NIST selects 12 companies for implementing post-quantum cryptography
Officials leading a standardization effort—based on four winning algorithms—are relying heavily on industry for success.
Microsoft, AWS, VMWare, Cisco Systems and Samsung are among 12 companies the National Institute of Standards and Technology has selected to guide the nation’s migration to cryptographic standards that are immune to the computation powers of a quantum machine.
NIST revealed the list of companies Friday, noting their response to the agency’s Federal Register notice last fall, inviting collaborators to participate in the standardization process under a Cooperative Research and Development Agreement.
Earlier this month, NIST made a big splash announcing that—after a long international competition—it has identified four algorithms that will form the basis of the new standards and continue to diversify the kinds of math used, to allow for greater resilience of encryption mechanisms heading into a quantum age.
“While we have identified the algorithms … there still is a significant and important block of work ahead of us,” said Matthew Scholl, chief of the computer security division of NIST’s Information Technology Laboratory.
Scholl, briefing NIST’s Information Security and Privacy Advisory Board Wednesday, said over the next, “good couple of months,” the agency, along with the Cybersecurity and Infrastructure Security Agency and the private-sector entities selected, will generate a primary set of standards for implementing the new algorithms.
“We will work with the submission team and openly with the public community to define the specifics of those implementations, so that they meet the requirements that NIST laid out in our initial Federal Register [notice] back in 2016 about the security strengths of those implementations,” Scholl said. “We will also decide on the implementation parameters … which will allow it to be built into commercial products with enough specificity that it can be interoperable, and that also we can ensure its correctness.”
Under National Security Memorandum 10, issued in May, NIST and CISA have “a goal of mitigating as much of the quantum risk as is feasible,” by 2035, Scholl said, referencing the document. To promote a sense of urgency, he also cited a study by the Quantum Economic Development Consortia, which reported that it took five years for a single tech enterprise to transition internally to advanced encryption standards.
“We’re in the window … to transition from a theoretical issue to an engineering issue,” he said, noting implementers will endure “a kind of cryptographic turbulence” over the next five to ten years.

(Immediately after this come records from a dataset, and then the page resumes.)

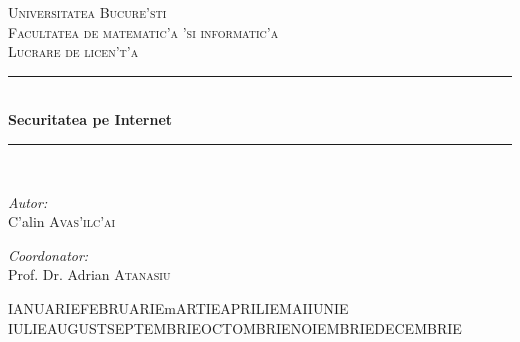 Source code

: 
\newcommand{\HRule}{\rule{\linewidth}{0.5mm}}

\def\today{\space  \ifcase \month
\or IANUARIE\or FEBRUARIE\or mARTIE\or APRILIE\or MAI\or IUNIE\or
IULIE\or AUGUST\or SEPTEMBRIE\or OCTOMBRIE\or NOIEMBRIE\or DECEMBRIE \fi
\space  \number\year}

\begin{titlepage}
\begin{center}
  
\textsc{\LARGE Universitatea Bucure'sti}\\
\textsc{\LARGE Facultatea de matematic'a 'si informatic'a}\\[1.0cm]
 

\textsc{\Large Lucrare de licen't'a}\\[3.0cm]
 
 
\HRule \\[0.5cm]
{ \huge \bfseries Securitatea pe Internet}\\[0.4cm]
\HRule \\[4.5cm]
 
\begin{minipage}{0.4\textwidth}
\begin{flushleft} \large
\emph{Autor:}\\
C'alin \textsc{Avas'ilc'ai}
\end{flushleft}
\end{minipage}
\begin{minipage}{0.4\textwidth}
\begin{flushright} \large
\emph{Coordonator:} \\
Prof. Dr. Adrian \textsc{Atanasiu}
\end{flushright}
\end{minipage}
 
\vfill
 
{\large \today}
 
\end{center}
\end{titlepage}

“We are updating our signature standard right now, which will be coming out very soon,” Scholl said. “Not only are we going to bring new items in but we're going to be starting to drop items as well. It's gonna be a little bit of a mixed bag … we are going to be pulling things from inventories.” Up next to officially go is the use of a three-key triple data encryption standard, which NIST will disallow starting this December.

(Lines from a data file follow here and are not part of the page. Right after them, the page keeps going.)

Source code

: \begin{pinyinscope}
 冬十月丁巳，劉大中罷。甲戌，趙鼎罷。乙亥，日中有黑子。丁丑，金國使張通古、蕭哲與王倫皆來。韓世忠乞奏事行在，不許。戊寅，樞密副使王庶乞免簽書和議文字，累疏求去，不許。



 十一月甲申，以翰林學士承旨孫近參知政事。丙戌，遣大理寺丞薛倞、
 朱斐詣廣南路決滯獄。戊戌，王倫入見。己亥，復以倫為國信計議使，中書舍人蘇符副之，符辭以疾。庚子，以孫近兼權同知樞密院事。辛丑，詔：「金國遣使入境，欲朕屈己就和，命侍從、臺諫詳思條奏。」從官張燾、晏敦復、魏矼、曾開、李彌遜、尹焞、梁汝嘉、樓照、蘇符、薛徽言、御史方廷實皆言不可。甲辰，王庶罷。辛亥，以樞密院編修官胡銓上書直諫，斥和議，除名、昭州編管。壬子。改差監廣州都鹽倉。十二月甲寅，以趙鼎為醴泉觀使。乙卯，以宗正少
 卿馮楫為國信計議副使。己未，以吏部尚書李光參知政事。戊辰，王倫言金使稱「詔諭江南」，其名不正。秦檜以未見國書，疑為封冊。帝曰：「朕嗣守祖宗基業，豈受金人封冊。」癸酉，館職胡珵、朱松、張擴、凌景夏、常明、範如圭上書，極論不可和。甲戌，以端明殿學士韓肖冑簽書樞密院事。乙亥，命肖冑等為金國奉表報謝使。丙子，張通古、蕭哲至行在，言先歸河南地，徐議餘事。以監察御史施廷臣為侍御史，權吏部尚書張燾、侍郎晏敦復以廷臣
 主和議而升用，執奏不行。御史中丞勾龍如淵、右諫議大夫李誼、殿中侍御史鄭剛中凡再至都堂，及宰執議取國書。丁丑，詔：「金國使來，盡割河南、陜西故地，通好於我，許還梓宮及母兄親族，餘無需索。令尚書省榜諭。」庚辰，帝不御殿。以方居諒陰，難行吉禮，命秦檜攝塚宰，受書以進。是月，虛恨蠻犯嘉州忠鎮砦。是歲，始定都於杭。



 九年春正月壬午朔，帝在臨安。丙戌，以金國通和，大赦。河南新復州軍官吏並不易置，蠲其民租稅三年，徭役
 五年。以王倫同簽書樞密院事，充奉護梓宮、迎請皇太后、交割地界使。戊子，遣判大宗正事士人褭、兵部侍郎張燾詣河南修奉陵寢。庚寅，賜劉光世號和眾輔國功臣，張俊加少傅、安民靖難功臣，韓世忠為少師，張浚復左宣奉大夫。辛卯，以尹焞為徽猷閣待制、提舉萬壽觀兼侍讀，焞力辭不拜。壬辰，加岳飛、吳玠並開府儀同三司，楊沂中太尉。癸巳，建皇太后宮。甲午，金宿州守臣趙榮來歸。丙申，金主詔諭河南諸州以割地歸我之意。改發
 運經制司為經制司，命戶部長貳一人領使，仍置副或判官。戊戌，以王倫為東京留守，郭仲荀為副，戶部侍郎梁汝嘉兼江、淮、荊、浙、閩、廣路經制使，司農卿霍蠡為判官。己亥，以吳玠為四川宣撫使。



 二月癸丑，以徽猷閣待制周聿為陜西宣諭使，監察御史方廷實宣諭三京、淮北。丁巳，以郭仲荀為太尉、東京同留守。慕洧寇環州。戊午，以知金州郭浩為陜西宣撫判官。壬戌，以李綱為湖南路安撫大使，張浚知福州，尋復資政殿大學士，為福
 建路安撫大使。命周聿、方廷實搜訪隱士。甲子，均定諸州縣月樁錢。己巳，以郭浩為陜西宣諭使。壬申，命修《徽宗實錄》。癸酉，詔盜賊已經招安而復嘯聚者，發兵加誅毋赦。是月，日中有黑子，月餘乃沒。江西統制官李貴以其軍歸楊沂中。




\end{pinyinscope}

Officials are also considering whether to keep certain industry practices in use, regardless of whether they are quantum proof.

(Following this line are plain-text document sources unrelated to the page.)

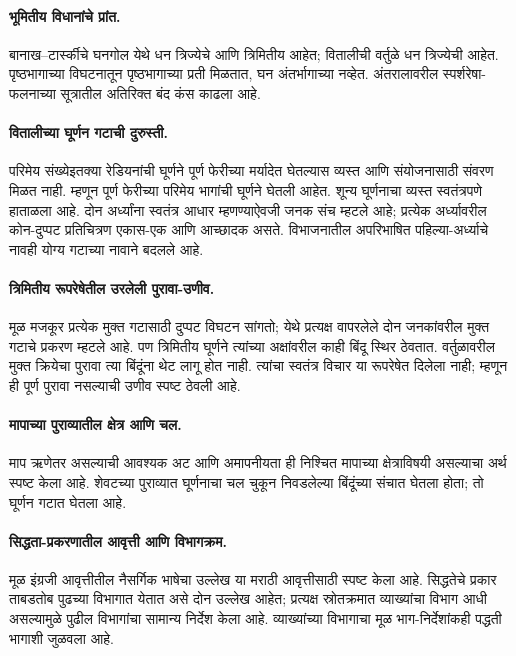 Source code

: \paragraph{भूमितीय विधानांचे प्रांत.} बानाख--टार्स्कीचे घनगोल येथे धन त्रिज्येचे आणि त्रिमितीय आहेत; वितालीची वर्तुळे धन त्रिज्येची आहेत. पृष्ठभागाच्या विघटनातून पृष्ठभागाच्या प्रती मिळतात, घन अंतर्भागाच्या नव्हेत. अंतरालावरील स्पर्शरेषा-फलनाच्या सूत्रातील अतिरिक्त बंद कंस काढला आहे.
\paragraph{वितालीच्या घूर्णन गटाची दुरुस्ती.} परिमेय संख्येइतक्या रेडियनांची घूर्णने पूर्ण फेरीच्या मर्यादेत घेतल्यास व्यस्त आणि संयोजनासाठी संवरण मिळत नाही. म्हणून पूर्ण फेरीच्या परिमेय भागांची घूर्णने घेतली आहेत. शून्य घूर्णनाचा व्यस्त स्वतंत्रपणे हाताळला आहे. दोन अर्ध्यांना स्वतंत्र आधार म्हणण्याऐवजी जनक संच म्हटले आहे; प्रत्येक अर्ध्यावरील कोन-दुप्पट प्रतिचित्रण एकास-एक आणि आच्छादक असते. विभाजनातील अपरिभाषित पहिल्या-अर्ध्याचे नावही योग्य गटाच्या नावाने बदलले आहे.
\paragraph{त्रिमितीय रूपरेषेतील उरलेली पुरावा-उणीव.} मूळ मजकूर प्रत्येक मुक्त गटासाठी दुप्पट विघटन सांगतो; येथे प्रत्यक्ष वापरलेले दोन जनकांवरील मुक्त गटाचे प्रकरण म्हटले आहे. पण त्रिमितीय घूर्णने त्यांच्या अक्षांवरील काही बिंदू स्थिर ठेवतात. वर्तुळावरील मुक्त क्रियेचा पुरावा त्या बिंदूंना थेट लागू होत नाही. त्यांचा स्वतंत्र विचार या रूपरेषेत दिलेला नाही; म्हणून ही पूर्ण पुरावा नसल्याची उणीव स्पष्ट ठेवली आहे.
\paragraph{मापाच्या पुराव्यातील क्षेत्र आणि चल.} माप ऋणेतर असल्याची आवश्यक अट आणि अमापनीयता ही निश्चित मापाच्या क्षेत्राविषयी असल्याचा अर्थ स्पष्ट केला आहे. शेवटच्या पुराव्यात घूर्णनाचा चल चुकून निवडलेल्या बिंदूंच्या संचात घेतला होता; तो घूर्णन गटात घेतला आहे.


\paragraph{सिद्धता-प्रकरणातील आवृत्ती आणि विभागक्रम.} मूळ इंग्रजी आवृत्तीतील नैसर्गिक भाषेचा उल्लेख या मराठी आवृत्तीसाठी स्पष्ट केला आहे. सिद्धतेचे प्रकार ताबडतोब पुढच्या विभागात येतात असे दोन उल्लेख आहेत; प्रत्यक्ष स्रोतक्रमात व्याख्यांचा विभाग आधी असल्यामुळे पुढील विभागांचा सामान्य निर्देश केला आहे. व्याख्यांच्या विभागाचा मूळ भाग-निर्देशांकही पद्धती भागाशी जुळवला आहे.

“We're also going to be looking at what industry is using commercially, has been using historically safely and securely, and whether or not we should also be including that, even though they may or may not be quantum safe going forward as well,” Scholl said.
Beyond shaping the standardization process, industry will also have the opportunity to market another round of technology to federal agencies as part of the post-quantum cryptography initiative.
“Border proxies that need line speed and security are hardwired, and so, my border firewalls are all in silicon rather than software. And they don't update so there might be an opportunity for industry to resell to the government, which they might like,” Scholl said. “One of the things that's going to have to happen with the NSM 10 work is for government to identify where those expenses are, where we don't have the agility, where we're gonna have to do some of these re-purchases and then start to plan and budget for that as well. So yeah, agility is going to be one of the things that makes me concerned.”
Scholl added: “We are relying a lot on the industry side to help us do that.”
Joining Scholl on Thursday as the meeting of the NIST board continued, Natasha Cohen, who is leading CISA’s part in the implementation process, emphasized the extent to which a successful transition relies on industry doing its part.
“The vast majority of risk lies in the vendors,” Cohen said. “And so if we can get the really important companies that provide the foundation for IT security and IT management in critical infrastructure to transition, then updating technologies to supported technologies—so moving unsupported technologies out of our ecosystem—we'll get the vast majority of risk out of our ecosystem.”